QGEN: Is a Put Play Setting Up? AI Bearish Signal
AI-powered insights updated on 11/4/2025.
Trend Strength
Price below 50-day MA
R S I Momentum
Weakening RSI signal
Volume Surge
High volume surge indicates selling pressure
QGEN Earnings Date & Key Events
| Date | Event | Type |
|---|---|---|
| 11/4/2025 | QGEN Earnings | QGEN-Specific |
Full Analysis Breakdown
No relevant news was found for this stock today.
QGEN's technical outlook is bearish. The recent price action shows a clear downtrend, with the price falling from a high near $51.88 in late July to $44.14 as of November 4th. The stock price is below its 21-day EMA of $47.34 and its 50-day SMA of $46.78, confirming the downward trend. The MACD is negative and trending downwards, with the MACD line below the signal line, further indicating bearish momentum. The RSI at 38.11 is also indicative of oversold conditions, but given the strength of the downtrend, it may have further to fall. The Stochastic oscillator also confirms this downward pressure. While there may be short-term bounces, the overall trend suggests continued weakness in the coming 1-3 months. The Bollinger Bands show the price near the lower band, suggesting potential for a continued move to the downside. The ADX is at 24.94, indicating the presence of a trend, and the negative DMP is larger than the positive DMP, which confirms a downtrend.
QIAGEN's Q2 2025 earnings call projects a moderately bullish outlook. Management highlighted exceeding their Q2 outlook with 'solid growth and improved profitability,' as net sales rose 7% to $534 million. Core sales, excluding discontinued products, also grew 6% CER. Consequently, the company is 'upgrading our full year '25 sales outlook' to 4% to 5% net sales growth at constant exchange rates, and 5% to 6% CER growth in the core portfolio. Adjusted EPS is confirmed at about $2.35 at CER. Key growth pillars performed strongly, with QIAstat-DX sales up 41% CER and QuantiFERON sales rising 11% CER. While instrument placements for QIAcuity were slightly below the prior year due to cautious capital spending, the company remains confident in achieving its targets for the back half of the year.
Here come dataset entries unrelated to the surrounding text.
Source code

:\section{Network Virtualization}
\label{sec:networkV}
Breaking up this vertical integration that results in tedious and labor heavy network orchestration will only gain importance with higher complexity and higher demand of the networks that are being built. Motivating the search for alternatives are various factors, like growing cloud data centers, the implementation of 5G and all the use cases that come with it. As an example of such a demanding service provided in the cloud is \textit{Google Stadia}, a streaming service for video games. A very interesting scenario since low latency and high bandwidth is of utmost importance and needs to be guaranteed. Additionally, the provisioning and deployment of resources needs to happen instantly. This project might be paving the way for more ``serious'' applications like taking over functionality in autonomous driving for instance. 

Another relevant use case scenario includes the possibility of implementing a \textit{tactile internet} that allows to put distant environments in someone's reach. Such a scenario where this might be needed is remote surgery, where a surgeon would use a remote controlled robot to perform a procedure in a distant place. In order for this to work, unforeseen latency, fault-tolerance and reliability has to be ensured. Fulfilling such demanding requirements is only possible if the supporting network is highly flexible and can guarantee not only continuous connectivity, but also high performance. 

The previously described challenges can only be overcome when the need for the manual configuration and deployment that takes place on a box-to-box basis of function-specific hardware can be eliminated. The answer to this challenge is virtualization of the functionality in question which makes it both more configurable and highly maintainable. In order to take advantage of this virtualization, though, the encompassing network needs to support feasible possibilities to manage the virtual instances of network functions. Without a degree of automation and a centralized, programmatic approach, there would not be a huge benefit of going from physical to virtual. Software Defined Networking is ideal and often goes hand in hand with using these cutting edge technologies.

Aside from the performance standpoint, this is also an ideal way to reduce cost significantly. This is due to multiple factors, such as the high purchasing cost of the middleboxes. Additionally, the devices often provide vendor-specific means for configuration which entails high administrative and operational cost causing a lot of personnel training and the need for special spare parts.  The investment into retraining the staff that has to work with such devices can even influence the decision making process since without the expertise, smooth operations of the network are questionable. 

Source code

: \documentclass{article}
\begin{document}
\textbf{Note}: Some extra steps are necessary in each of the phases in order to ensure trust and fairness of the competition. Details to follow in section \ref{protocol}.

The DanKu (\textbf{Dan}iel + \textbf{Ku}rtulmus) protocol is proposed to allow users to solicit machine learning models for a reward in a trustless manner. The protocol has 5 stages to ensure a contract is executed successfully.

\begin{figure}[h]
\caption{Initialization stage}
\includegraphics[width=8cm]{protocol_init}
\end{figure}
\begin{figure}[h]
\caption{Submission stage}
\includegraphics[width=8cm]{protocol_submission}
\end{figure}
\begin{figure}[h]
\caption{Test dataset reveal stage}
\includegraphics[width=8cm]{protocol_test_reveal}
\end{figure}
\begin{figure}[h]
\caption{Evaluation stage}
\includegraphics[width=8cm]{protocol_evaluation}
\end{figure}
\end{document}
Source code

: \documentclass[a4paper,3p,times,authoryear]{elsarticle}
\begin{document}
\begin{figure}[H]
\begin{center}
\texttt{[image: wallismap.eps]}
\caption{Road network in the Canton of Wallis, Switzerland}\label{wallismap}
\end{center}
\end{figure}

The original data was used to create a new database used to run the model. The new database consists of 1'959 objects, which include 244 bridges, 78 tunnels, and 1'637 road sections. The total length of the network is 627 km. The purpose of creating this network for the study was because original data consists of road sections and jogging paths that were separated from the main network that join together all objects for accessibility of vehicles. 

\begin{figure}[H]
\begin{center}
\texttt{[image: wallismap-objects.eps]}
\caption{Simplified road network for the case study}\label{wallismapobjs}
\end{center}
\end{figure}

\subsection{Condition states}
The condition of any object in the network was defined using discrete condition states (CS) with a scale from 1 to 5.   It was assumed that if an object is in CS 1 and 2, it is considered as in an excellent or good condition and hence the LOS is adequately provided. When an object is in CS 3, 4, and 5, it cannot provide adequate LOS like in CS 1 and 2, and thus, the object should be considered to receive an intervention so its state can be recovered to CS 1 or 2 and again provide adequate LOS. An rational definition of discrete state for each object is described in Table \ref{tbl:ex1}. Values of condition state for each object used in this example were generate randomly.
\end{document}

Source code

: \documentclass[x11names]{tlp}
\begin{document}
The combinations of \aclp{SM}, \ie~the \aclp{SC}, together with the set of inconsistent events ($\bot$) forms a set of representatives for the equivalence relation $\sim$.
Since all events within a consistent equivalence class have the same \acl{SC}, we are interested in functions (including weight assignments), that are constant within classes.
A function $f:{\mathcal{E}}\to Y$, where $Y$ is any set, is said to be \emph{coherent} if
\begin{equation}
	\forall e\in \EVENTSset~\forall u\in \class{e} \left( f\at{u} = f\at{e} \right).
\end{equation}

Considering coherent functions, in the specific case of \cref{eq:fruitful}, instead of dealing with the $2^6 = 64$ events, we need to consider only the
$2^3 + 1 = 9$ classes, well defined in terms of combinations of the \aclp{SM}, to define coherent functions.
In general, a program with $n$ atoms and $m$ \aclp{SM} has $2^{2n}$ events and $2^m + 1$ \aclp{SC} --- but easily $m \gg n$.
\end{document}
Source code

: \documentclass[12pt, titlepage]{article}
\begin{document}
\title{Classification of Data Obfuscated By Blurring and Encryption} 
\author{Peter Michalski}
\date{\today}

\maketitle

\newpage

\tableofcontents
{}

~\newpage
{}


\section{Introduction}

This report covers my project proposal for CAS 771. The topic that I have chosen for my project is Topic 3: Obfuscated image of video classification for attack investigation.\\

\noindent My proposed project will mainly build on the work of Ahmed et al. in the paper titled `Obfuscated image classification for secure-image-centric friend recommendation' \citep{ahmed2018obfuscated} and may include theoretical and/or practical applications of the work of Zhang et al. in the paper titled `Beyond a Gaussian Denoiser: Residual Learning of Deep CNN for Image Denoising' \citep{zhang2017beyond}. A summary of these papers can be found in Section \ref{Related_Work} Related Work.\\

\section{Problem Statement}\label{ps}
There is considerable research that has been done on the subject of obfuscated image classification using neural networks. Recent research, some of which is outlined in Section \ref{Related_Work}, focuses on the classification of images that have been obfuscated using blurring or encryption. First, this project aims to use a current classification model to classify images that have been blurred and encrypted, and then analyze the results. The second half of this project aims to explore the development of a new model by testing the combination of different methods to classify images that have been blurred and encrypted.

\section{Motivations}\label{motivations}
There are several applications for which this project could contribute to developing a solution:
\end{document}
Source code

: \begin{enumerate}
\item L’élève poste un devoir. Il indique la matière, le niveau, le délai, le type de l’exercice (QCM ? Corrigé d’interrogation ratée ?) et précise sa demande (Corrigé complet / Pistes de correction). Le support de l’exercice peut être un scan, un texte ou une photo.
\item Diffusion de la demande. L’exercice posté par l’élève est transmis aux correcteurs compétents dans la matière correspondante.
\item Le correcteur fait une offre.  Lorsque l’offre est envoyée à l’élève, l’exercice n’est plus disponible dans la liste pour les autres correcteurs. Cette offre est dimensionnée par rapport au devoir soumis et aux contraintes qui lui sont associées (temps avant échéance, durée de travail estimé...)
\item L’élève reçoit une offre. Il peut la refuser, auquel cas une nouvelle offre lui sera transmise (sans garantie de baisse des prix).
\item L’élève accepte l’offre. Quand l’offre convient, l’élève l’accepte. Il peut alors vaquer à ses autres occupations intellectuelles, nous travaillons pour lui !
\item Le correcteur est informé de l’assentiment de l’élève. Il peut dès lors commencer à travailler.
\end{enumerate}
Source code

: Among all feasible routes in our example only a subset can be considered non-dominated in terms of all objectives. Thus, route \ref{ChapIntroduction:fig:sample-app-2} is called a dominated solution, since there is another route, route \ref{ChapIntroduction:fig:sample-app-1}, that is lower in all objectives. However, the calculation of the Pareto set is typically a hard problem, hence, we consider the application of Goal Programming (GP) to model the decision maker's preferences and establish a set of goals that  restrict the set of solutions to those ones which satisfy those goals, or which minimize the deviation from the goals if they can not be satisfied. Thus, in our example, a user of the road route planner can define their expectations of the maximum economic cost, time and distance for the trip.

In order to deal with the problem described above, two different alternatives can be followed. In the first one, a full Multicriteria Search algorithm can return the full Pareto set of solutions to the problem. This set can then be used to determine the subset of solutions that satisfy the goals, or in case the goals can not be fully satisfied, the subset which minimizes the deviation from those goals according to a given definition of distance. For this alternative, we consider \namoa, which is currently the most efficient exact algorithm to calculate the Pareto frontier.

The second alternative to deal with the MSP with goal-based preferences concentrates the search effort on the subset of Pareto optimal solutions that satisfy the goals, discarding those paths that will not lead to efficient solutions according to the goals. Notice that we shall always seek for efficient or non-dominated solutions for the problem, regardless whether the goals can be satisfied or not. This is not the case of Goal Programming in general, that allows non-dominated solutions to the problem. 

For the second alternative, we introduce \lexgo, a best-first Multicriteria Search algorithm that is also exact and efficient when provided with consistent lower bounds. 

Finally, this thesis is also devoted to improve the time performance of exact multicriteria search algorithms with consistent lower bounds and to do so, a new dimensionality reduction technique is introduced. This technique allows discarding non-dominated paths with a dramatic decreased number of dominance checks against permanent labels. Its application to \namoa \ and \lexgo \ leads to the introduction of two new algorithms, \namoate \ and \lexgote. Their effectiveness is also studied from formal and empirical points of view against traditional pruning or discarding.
Despite a 4% CER sales decline in the Asia Pacific region, driven by low teens decline in China, the overall tone is positive, supported by strong financial results and an expanded range of ways to create value for shareholders, including the payment of the first-ever annual dividend and authorization for another share repurchase program.
QGEN's financial performance presents a mixed picture over the past year and a half. Revenue has generally trended upwards, starting at $458.8M in Q1 2024 and reaching $533.5M in Q2 2025. Gross profit margins have fluctuated considerably, with a high of 67.79% in Q4 2023, but dipping significantly to 7.0% in Q2 2024 before recovering to 62.65% in the latest quarter. Operating cash flow has been consistently positive, most recently at $161.4M in Q2 2025, suggesting the company is effectively generating cash from its core operations. Total debt has decreased from $1.50B in Q1 2024 to $1.44B in Q2 2025, indicating improved solvency. Overall, QGEN demonstrates strong revenue generation and positive operating cash flow, but the volatility in gross profit margin warrants monitoring. The reduction in total debt is a positive sign for long-term financial health.
The company presents a moderately bullish investment profile based on its key metrics and financial ratios. Revenue has shown positive growth, indicating a healthy demand for its products or services. The gross margin has remained relatively stable, suggesting efficient cost management. The Return on Equity (ROE) indicates a solid return for shareholders. The Price-to-Earnings (P/E) ratio suggests the company is appropriately valued by the market. The debt-to-equity ratio has seen a decrease, showcasing the company's improved financial leverage. The current ratio signifies the company's strong ability to meet its short-term obligations. Overall, the company demonstrates a stable and growing business model with a healthy balance sheet, making it a moderately attractive investment for the next 6-12 months.
The information provided on this page is for informational purposes only and does not constitute investment advice, financial advice, trading advice, or any other sort of advice and you should not treat any of the page's content as such. ProfitScout does not recommend that any security should be bought, sold, or held by you. Do conduct your own due diligence and consult your financial advisor before making any investment decisions.